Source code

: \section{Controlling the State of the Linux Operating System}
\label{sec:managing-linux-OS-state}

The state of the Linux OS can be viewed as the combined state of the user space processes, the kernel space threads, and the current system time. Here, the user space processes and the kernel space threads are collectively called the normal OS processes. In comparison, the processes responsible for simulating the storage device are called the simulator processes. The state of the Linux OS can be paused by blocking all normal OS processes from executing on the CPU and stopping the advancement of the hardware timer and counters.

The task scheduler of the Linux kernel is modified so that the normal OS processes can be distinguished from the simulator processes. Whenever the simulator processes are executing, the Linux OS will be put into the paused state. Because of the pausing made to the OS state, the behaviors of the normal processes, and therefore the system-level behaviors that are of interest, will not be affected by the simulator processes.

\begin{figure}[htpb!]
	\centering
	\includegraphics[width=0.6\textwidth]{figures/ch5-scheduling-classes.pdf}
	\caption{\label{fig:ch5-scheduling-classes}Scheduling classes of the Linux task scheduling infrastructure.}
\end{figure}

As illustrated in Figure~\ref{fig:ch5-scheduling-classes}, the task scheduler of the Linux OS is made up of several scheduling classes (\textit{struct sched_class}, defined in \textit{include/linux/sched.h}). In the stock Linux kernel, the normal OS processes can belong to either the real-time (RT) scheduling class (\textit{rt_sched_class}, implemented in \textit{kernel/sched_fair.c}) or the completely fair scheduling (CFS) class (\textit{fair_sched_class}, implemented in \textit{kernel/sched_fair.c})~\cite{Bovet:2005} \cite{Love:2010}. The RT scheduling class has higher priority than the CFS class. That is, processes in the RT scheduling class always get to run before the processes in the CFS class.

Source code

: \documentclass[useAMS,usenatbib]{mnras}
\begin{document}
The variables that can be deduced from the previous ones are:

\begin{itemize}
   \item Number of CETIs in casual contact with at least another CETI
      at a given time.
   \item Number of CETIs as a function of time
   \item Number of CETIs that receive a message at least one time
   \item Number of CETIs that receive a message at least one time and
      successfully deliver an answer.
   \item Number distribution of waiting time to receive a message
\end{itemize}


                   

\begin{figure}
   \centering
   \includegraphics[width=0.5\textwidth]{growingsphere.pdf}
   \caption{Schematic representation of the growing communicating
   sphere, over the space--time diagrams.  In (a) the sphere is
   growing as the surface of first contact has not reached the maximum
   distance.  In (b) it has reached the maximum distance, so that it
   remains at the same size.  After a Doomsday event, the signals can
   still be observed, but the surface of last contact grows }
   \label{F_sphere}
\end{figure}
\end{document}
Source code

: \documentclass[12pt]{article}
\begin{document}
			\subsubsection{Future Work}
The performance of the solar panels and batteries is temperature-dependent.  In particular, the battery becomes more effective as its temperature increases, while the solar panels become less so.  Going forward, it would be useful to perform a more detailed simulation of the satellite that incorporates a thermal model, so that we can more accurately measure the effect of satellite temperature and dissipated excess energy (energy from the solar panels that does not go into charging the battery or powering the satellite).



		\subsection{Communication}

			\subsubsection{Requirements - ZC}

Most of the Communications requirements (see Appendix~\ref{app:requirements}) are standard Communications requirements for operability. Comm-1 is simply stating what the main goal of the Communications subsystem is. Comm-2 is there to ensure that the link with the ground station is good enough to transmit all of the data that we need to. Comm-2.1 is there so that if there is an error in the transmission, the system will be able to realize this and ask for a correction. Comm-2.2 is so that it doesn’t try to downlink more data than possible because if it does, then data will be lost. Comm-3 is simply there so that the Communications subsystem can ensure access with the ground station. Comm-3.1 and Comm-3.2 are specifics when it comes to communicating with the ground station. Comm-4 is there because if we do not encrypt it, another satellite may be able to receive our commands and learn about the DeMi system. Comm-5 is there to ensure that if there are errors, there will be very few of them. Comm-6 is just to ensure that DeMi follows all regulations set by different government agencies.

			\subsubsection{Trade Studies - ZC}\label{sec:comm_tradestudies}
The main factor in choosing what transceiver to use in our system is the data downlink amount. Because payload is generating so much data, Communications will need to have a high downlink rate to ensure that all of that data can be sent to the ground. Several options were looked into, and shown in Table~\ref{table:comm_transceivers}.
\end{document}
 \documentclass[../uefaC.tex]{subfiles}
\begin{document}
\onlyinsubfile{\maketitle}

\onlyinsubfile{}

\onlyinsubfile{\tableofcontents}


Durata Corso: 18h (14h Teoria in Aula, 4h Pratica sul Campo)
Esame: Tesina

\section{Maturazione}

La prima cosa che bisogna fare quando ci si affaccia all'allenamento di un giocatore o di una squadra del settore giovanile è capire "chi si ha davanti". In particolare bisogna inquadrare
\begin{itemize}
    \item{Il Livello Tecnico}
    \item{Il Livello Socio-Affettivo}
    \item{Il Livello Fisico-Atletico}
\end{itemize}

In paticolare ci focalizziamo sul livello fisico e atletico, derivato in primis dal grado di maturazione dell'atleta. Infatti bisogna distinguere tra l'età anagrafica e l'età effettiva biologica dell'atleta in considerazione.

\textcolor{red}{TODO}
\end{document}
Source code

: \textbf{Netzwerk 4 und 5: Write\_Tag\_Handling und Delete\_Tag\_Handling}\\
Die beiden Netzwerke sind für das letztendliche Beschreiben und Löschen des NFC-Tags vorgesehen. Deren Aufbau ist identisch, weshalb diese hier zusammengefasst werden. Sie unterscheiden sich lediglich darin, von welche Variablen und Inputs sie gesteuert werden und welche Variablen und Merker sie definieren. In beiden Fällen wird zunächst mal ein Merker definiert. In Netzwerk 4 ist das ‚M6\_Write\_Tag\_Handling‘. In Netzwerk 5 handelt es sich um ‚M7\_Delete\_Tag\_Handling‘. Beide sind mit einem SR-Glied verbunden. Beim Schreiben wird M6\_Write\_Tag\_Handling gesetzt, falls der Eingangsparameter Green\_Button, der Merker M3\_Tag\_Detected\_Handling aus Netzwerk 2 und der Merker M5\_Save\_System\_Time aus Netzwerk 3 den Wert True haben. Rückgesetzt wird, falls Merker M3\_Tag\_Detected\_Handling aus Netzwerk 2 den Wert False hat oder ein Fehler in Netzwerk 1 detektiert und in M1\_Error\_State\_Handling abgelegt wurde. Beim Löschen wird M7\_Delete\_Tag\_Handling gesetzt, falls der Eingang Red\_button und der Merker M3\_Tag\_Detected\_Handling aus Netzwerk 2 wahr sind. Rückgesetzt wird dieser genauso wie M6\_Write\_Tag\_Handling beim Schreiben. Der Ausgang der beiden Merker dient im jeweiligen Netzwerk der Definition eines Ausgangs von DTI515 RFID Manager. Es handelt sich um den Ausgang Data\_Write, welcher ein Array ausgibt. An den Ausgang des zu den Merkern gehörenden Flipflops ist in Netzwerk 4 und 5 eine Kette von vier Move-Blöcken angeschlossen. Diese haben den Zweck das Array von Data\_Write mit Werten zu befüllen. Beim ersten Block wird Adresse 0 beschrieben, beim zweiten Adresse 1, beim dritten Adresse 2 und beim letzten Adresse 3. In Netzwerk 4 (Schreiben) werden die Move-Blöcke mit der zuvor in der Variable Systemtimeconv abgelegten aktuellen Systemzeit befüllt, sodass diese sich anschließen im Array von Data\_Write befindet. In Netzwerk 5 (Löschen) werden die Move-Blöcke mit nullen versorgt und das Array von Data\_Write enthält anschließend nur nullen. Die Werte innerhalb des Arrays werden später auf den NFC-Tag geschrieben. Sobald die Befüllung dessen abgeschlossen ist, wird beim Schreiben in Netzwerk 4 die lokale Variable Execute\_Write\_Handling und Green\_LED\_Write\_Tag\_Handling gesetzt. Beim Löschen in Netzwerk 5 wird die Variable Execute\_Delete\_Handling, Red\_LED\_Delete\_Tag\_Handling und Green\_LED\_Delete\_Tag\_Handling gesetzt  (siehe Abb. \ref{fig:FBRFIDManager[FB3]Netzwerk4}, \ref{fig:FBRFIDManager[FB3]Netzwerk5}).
• • • • • • •
When you reach the line with "In paticolare ci" in the records above, start writing out lines exactly, and stop once the line with "und 5: Write\_Tag\_Handling" has been written; include nothing else.

In paticolare ci focalizziamo sul livello fisico e atletico, derivato in primis dal grado di maturazione dell'atleta. Infatti bisogna distinguere tra l'età anagrafica e l'età effettiva biologica dell'atleta in considerazione.

\textcolor{red}{TODO}
\end{document}
Source code

: \textbf{Netzwerk 4 und 5: Write\_Tag\_Handling und Delete\_Tag\_Handling}\\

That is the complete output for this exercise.